Подобными сценами сопровождался и проезд через Сен-Канна; оттуда пустынная дорога в Экс долго идет все прямо и прямо. Слух о приезде Мирабо распространился по окрестностям; чтобы приветствовать народного защитника, провансальцы сбегались из своих деревень; пастухи дудели в рожки, барабаны били в такт шагу лошадей, в воздух запускали петарды и зажигали праздничные огни.

К ночи добрались до края большой котловины, в которой лежит Экс, увенчанный короной из сосновых лесов. Подобно длинной огненной змее, из празднично украшенного города поднималось факельное шествие. Мирабо не мог скрыть волнения; сдавленным голосом он прошептал сквозь слезы:

— Я вижу, каким образом люди стали рабами: тирания произросла из признательности.

Остановились на площади Проповедников. Мирабо вытащили из кареты и торжественно отнесли в дом, где он жил; он вышел на балкон и сказал несколько слов. Благодаря за трогательный прием, оказанный ему городом, в котором он пережил столько невзгод, он объявил:

— Народ никогда не должен благодарить, потому что с ним никогда не рассчитаются. Ненавидьте угнетателей так же, как вы любите ваших друзей, и вас никогда не будут угнетать.

Потом он попросил передышки, чтобы переодеться, прежде чем отправиться на ужин к своему другу Жоберу — единственному адвокату, согласившемуся его защищать в 1783 году.

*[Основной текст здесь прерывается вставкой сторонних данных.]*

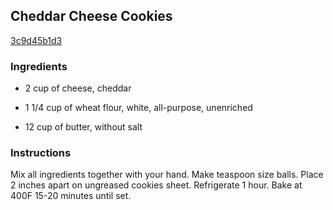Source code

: ## Cheddar Cheese Cookies

[3c9d45b1d3](http://www.food.com/recipe/cheddar-cheese-cookies-106160)

### Ingredients

 - 2 cup of cheese, cheddar

 - 1 1/4 cup of wheat flour, white, all-purpose, unenriched

 - 12 cup of butter, without salt

### Instructions

Mix all ingredients together with your hand. Make teaspoon size balls. Place 2 inches apart on ungreased cookies sheet. Refrigerate 1 hour. Bake at 400F 15-20 minutes until set.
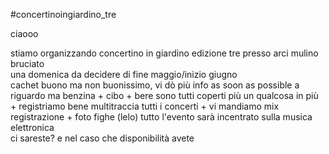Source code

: #concertinoingiardino_tre

ciaooo  

stiamo organizzando concertino in giardino edizione tre presso arci mulino bruciato  
una domenica da decidere di fine maggio/inizio giugno  
cachet buono ma non buonissimo, vi dò più info as soon as possible a riguardo ma benzina + cibo + bere sono tutti coperti più un qualcosa in più + registriamo bene multitraccia tutti i concerti + vi mandiamo mix registrazione + foto fighe (lelo)
tutto l'evento sarà incentrato sulla musica elettronica  
ci sareste? e nel caso che disponibilità avete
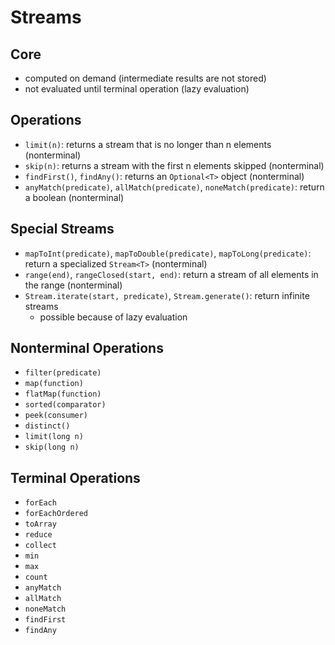 # Streams

## Core

- computed on demand (intermediate results are not stored)
- not evaluated until terminal operation (lazy evaluation)

## Operations

- `limit(n)`: returns a stream that is no longer than n elements (nonterminal)
- `skip(n)`: returns a stream with the first n elements skipped (nonterminal)
- `findFirst()`, `findAny()`: returns an `Optional<T>` object (nonterminal)
- `anyMatch(predicate)`, `allMatch(predicate)`, `noneMatch(predicate)`: return a boolean (nonterminal)

## Special Streams

- `mapToInt(predicate)`, `mapToDouble(predicate)`, `mapToLong(predicate)`: return a specialized `Stream<T>` (nonterminal)
- `range(end)`, `rangeClosed(start, end)`: return a stream of all elements in the range (nonterminal)
- `Stream.iterate(start, predicate)`, `Stream.generate()`: return infinite streams 
  - possible because of lazy evaluation
  
## Nonterminal Operations

- `filter(predicate)`
- `map(function)`
- `flatMap(function)`
- `sorted(comparator)`
- `peek(consumer)`
- `distinct()`
- `limit(long n)`
- `skip(long n)`

## Terminal Operations

- `forEach`
- `forEachOrdered`
- `toArray`
- `reduce`
- `collect`
- `min`
- `max`
- `count`
- `anyMatch`
- `allMatch`
- `noneMatch`
- `findFirst`
- `findAny`
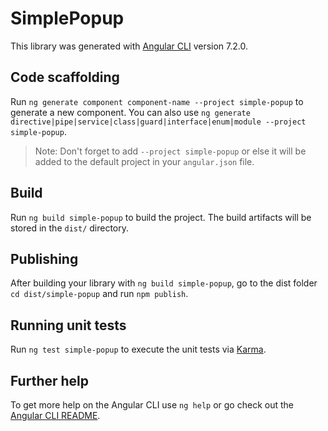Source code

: # SimplePopup

This library was generated with [Angular CLI](https://github.com/angular/angular-cli) version 7.2.0.

## Code scaffolding

Run `ng generate component component-name --project simple-popup` to generate a new component. You can also use `ng generate directive|pipe|service|class|guard|interface|enum|module --project simple-popup`.
> Note: Don't forget to add `--project simple-popup` or else it will be added to the default project in your `angular.json` file. 

## Build

Run `ng build simple-popup` to build the project. The build artifacts will be stored in the `dist/` directory.

## Publishing

After building your library with `ng build simple-popup`, go to the dist folder `cd dist/simple-popup` and run `npm publish`.

## Running unit tests

Run `ng test simple-popup` to execute the unit tests via [Karma](https://karma-runner.github.io).

## Further help

To get more help on the Angular CLI use `ng help` or go check out the [Angular CLI README](https://github.com/angular/angular-cli/blob/master/README.md).
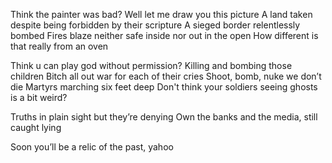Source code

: Think the painter was bad?
Well let me draw you this picture
A land taken despite being forbidden by their scripture
A sieged border relentlessly bombed
Fires blaze neither safe inside nor out in the open
How different is that really from an oven

Think u can play god without permission?
Killing and bombing those children
Bitch all out war for each of their cries
Shoot, bomb, nuke we don’t die
Martyrs marching six feet deep
Don't think your soldiers seeing ghosts is a bit weird?

Truths in plain sight but they’re denying
Own the banks and the media, still caught lying


Soon you’ll be a relic of the past, yahoo
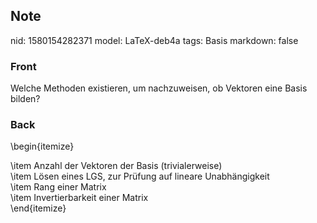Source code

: ## Note
nid: 1580154282371
model: LaTeX-deb4a
tags: Basis
markdown: false

### Front
Welche Methoden existieren, um nachzuweisen, ob Vektoren eine Basis bilden?

### Back
\begin{itemize}<div>\item <span>Anzahl der Vektoren der Basis (trivialerweise)</span></div><div>\item Lösen eines LGS, zur Prüfung auf lineare Unabhängigkeit</div><div>\item Rang einer Matrix</div><div>\item Invertierbarkeit einer Matrix</div><div>\end{itemize}</div>
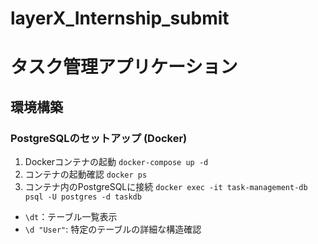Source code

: # layerX_Internship_submit
# タスク管理アプリケーション
## 環境構築

### PostgreSQLのセットアップ (Docker)
1. Dockerコンテナの起動
`docker-compose up -d`
2. コンテナの起動確認
`docker ps`
3. コンテナ内のPostgreSQLに接続
`docker exec -it task-management-db psql -U postgres -d taskdb`
- `\dt`：テーブル一覧表示
- `\d "User"`: 特定のテーブルの詳細な構造確認
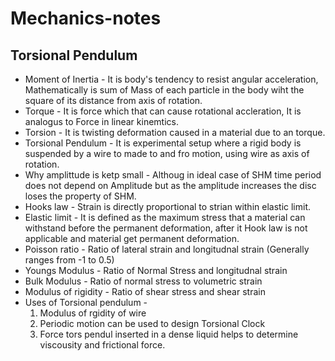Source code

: # Mechanics-notes

## Torsional Pendulum 
* Moment of Inertia - It is body's tendency to resist angular acceleration, Mathematically is sum of Mass of each particle in the body wiht the square of its distance from axis of rotation. 
* Torque - It is force which that can cause rotational accleration, It is analogus to Force in linear kinemtics. 
* Torsion - It is twisting deformation caused in a material due to an torque. 
* Torsional Pendulum - It is experimental setup where a rigid body is suspended by a wire to made to and fro motion, using wire as axis of rotation. 
* Why amplittude is ketp small - Althoug in ideal case of SHM time period does not depend on Amplitude but as the amplitude increases the disc loses the property of SHM. 
* Hooks law - Strain is directly proportional to strian within elastic limit. 
* Elastic limit -  It is defined as the maximum stress that a material can withstand before the permanent deformation, after it Hook law is not applicable and material get permanent deformation. 
* Poisson ratio - Ratio of lateral strain and longitudnal strain  (Generally ranges from -1 to 0.5) 
* Youngs Modulus - Ratio of Normal Stress and longitudnal strain
* Bulk Modulus - Ratio of normal stress to volumetric strain 
* Modulus of rigidity - Ratio of shear stress and shear strain 
* Uses of Torsional pendulum - 
  1. Modulus of rgidity of wire 
  2. Periodic motion can be used to design Torsional Clock 
  3. Force tors pendul inserted in a dense liquid helps to determine viscousity and frictional force.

Складывается такое впечатление, что в тот день прованской толпе открывались самые сокровенные помыслы; из-под окон Мирабо она устремилась к особняку Эмили де Мариньян; делегация умоляла разведенную супругу возобновить супружескую жизнь с человеком, который отныне был надеждой нации.

— Уж очень хорошая порода; грех будет, если она угаснет, — с певучим южным акцентом говорили кумушки, чьи заботы были согласны с «потомствоманией» Друга людей.

Эмили, возможно, позволила бы себя уговорить, несмотря на злопамятство знати и все свои старые обиды; будущее могло стереть прошлое. Но Мирабо не дал бы себя дурачить; пусть народ умиляется.

«Вы знаете, — писал он тогда, — госпожа графиня непременно хочет вернуться в объятия своего дорогого и славного супруга, несмотря на своих родных, которым выгодно этому противиться». Что бы он стал делать с непонятливой супругой, которая хотела вернуться лишь затем, чтобы и ей перепало незаслуженных ею лавров? Мирабо думал не о супруге, а о единственной любовнице, которая влекла его к себе, — о политике. Наконец его час пробил.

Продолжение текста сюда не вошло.